Input data ::
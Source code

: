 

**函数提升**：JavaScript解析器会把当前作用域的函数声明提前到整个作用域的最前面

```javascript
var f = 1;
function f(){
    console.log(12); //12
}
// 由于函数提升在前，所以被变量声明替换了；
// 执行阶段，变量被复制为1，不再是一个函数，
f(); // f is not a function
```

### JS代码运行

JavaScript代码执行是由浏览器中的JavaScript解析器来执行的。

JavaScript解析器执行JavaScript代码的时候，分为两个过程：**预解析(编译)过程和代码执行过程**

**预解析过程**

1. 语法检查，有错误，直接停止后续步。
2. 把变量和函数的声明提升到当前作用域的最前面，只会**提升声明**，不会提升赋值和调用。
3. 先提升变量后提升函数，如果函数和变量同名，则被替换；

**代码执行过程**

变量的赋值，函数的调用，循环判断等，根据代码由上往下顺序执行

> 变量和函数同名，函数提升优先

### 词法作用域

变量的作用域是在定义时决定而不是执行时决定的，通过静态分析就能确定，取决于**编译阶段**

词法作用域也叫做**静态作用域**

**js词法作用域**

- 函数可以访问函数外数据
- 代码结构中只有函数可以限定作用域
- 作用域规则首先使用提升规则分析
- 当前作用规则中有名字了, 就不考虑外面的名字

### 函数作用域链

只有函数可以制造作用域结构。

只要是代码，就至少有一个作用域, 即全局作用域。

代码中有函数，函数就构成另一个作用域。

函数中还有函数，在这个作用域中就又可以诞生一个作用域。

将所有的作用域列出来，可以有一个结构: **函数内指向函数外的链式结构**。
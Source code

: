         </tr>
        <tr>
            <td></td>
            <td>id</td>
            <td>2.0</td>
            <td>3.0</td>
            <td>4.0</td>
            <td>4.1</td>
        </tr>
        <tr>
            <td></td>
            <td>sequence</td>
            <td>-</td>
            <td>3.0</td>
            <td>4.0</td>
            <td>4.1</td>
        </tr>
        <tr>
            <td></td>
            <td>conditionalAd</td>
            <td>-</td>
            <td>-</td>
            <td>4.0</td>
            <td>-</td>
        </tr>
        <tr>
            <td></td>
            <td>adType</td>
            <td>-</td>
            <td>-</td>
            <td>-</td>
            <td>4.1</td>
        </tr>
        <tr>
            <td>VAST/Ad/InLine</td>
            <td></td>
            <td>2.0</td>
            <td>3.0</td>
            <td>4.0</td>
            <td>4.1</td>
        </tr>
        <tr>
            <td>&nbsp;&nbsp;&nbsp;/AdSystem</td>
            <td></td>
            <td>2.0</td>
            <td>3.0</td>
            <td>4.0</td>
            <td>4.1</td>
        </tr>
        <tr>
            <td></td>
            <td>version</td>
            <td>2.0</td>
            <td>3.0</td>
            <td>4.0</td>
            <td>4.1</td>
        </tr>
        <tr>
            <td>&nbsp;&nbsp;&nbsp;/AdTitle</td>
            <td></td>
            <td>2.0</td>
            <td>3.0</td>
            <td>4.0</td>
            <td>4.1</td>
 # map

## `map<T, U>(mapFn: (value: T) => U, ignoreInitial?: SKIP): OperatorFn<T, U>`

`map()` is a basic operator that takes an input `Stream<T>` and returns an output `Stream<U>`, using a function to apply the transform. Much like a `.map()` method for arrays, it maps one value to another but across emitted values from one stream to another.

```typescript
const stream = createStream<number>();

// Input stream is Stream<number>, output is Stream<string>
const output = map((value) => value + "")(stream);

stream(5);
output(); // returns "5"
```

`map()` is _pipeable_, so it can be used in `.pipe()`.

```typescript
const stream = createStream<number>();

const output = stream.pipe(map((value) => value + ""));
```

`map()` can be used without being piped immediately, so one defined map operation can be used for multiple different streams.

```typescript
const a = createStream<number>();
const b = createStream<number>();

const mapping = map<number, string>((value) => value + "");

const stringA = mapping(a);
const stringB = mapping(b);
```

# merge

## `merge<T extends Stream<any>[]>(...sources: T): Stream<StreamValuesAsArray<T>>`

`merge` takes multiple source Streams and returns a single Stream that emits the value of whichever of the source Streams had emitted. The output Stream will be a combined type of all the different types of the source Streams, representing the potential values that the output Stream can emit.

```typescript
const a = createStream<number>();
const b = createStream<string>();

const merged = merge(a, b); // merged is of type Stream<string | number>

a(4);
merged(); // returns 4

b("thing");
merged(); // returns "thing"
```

Work to be completed :: Among the lines of the material above, find those with the word "that". Copy each one.

Answer to this problem ::
`map()` is a basic operator that takes an input `Stream<T>` and returns an output `Stream<U>`, using a function to apply the transform. Much like a `.map()` method for arrays, it maps one value to another but across emitted values from one stream to another.
`merge` takes multiple source Streams and returns a single Stream that emits the value of whichever of the source Streams had emitted. The output Stream will be a combined type of all the different types of the source Streams, representing the potential values that the output Stream can emit.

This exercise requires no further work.